To do » Only the pictures should be dropped; copy the rest of the entries exactly.

Material provided »

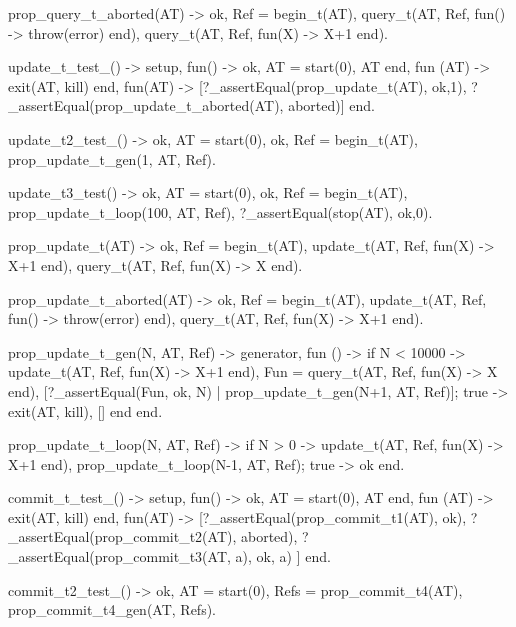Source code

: \documentclass[11pt]{article}
\renewenvironment{verbatim}{}{}
\begin{document}
\begin{verbatim}
prop_query_t_aborted(AT) ->
    {ok, Ref} = begin_t(AT),
    query_t(AT, Ref, fun() -> throw(error) end),
    query_t(AT, Ref, fun(X) -> X+1 end).


%%% Test update_t %%%
update_t_test_() -> 
    {setup,
    fun() -> {ok, AT} = start(0), AT end,
    %fun () -> {ok, AT} = start(0) end,
    fun (AT) -> exit(AT, kill) end,
    fun(AT) ->
    [?_assertEqual(prop_update_t(AT), {ok,1}), %Test transaction state is updated
     ?_assertEqual(prop_update_t_aborted(AT), aborted)] %Test transaction is aborted with failed update.
    end}.

update_t2_test_() -> %Test state is continous updated
    {ok, AT} = start(0),
    {ok, Ref} = begin_t(AT),
    prop_update_t_gen(1, AT, Ref).    

update_t3_test() -> %Server state should not be touched by update_t
    {ok, AT} = start(0),
    {ok, Ref} = begin_t(AT),
    prop_update_t_loop(100, AT, Ref),
    ?_assertEqual(stop(AT), {ok,0}).

%
prop_update_t(AT) ->
    {ok, Ref} = begin_t(AT),
    update_t(AT, Ref, fun(X) -> X+1 end),
    query_t(AT, Ref, fun(X) -> X end).


prop_update_t_aborted(AT) ->
    {ok, Ref} = begin_t(AT),
    update_t(AT, Ref, fun() -> throw(error) end),
    query_t(AT, Ref, fun(X) -> X+1 end).


prop_update_t_gen(N, AT, Ref) -> 
   {generator,
    fun () ->
        if N < 10000 ->
                update_t(AT, Ref, fun(X) -> X+1 end),
                Fun = query_t(AT, Ref, fun(X) -> X end), %Dummy function
                [?_assertEqual(Fun, {ok, N})
                 | prop_update_t_gen(N+1, AT, Ref)];
           true ->
                exit(AT, kill),
                []
        end
    end}.

prop_update_t_loop(N, AT, Ref) ->
    if N > 0 ->
           update_t(AT, Ref, fun(X) -> X+1 end),
           prop_update_t_loop(N-1, AT, Ref);
       true -> ok
    end.


%%% Test commit_t. Assumes update_t works %%%
commit_t_test_() -> 
    {setup,
    fun() -> {ok, AT} = start(0), AT end,
    %fun () -> {ok, AT} = start(0) end,
    fun (AT) -> exit(AT, kill) end,
    fun(AT) ->
    [?_assertEqual(prop_commit_t1(AT), ok), %Test commit result
     ?_assertEqual(prop_commit_t2(AT), aborted), %Test commit result
     ?_assertEqual(prop_commit_t3(AT, a), {ok, a}) %Test if state is commited
    ]
    end}.

commit_t2_test_() -> %Tests all trans are aborted when commit happens
    {ok, AT} = start(0),
    Refs = prop_commit_t4(AT),
    prop_commit_t4_gen(AT, Refs).


\end{verbatim}
\end{document}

Expected output »
Source code

: \documentclass[11pt]{article}
\renewenvironment{verbatim}{}{}
\begin{document}
\begin{verbatim}
prop_query_t_aborted(AT) ->
    {ok, Ref} = begin_t(AT),
    query_t(AT, Ref, fun() -> throw(error) end),
    query_t(AT, Ref, fun(X) -> X+1 end).


%%% Test update_t %%%
update_t_test_() -> 
    {setup,
    fun() -> {ok, AT} = start(0), AT end,
    %fun () -> {ok, AT} = start(0) end,
    fun (AT) -> exit(AT, kill) end,
    fun(AT) ->
    [?_assertEqual(prop_update_t(AT), {ok,1}), %Test transaction state is updated
     ?_assertEqual(prop_update_t_aborted(AT), aborted)] %Test transaction is aborted with failed update.
    end}.

update_t2_test_() -> %Test state is continous updated
    {ok, AT} = start(0),
    {ok, Ref} = begin_t(AT),
    prop_update_t_gen(1, AT, Ref).    

update_t3_test() -> %Server state should not be touched by update_t
    {ok, AT} = start(0),
    {ok, Ref} = begin_t(AT),
    prop_update_t_loop(100, AT, Ref),
    ?_assertEqual(stop(AT), {ok,0}).

%
prop_update_t(AT) ->
    {ok, Ref} = begin_t(AT),
    update_t(AT, Ref, fun(X) -> X+1 end),
    query_t(AT, Ref, fun(X) -> X end).


prop_update_t_aborted(AT) ->
    {ok, Ref} = begin_t(AT),
    update_t(AT, Ref, fun() -> throw(error) end),
    query_t(AT, Ref, fun(X) -> X+1 end).


prop_update_t_gen(N, AT, Ref) -> 
   {generator,
    fun () ->
        if N < 10000 ->
                update_t(AT, Ref, fun(X) -> X+1 end),
                Fun = query_t(AT, Ref, fun(X) -> X end), %Dummy function
                [?_assertEqual(Fun, {ok, N})
                 | prop_update_t_gen(N+1, AT, Ref)];
           true ->
                exit(AT, kill),
                []
        end
    end}.

prop_update_t_loop(N, AT, Ref) ->
    if N > 0 ->
           update_t(AT, Ref, fun(X) -> X+1 end),
           prop_update_t_loop(N-1, AT, Ref);
       true -> ok
    end.


%%% Test commit_t. Assumes update_t works %%%
commit_t_test_() -> 
    {setup,
    fun() -> {ok, AT} = start(0), AT end,
    %fun () -> {ok, AT} = start(0) end,
    fun (AT) -> exit(AT, kill) end,
    fun(AT) ->
    [?_assertEqual(prop_commit_t1(AT), ok), %Test commit result
     ?_assertEqual(prop_commit_t2(AT), aborted), %Test commit result
     ?_assertEqual(prop_commit_t3(AT, a), {ok, a}) %Test if state is commited
    ]
    end}.

commit_t2_test_() -> %Tests all trans are aborted when commit happens
    {ok, AT} = start(0),
    Refs = prop_commit_t4(AT),
    prop_commit_t4_gen(AT, Refs).


\end{verbatim}
\end{document}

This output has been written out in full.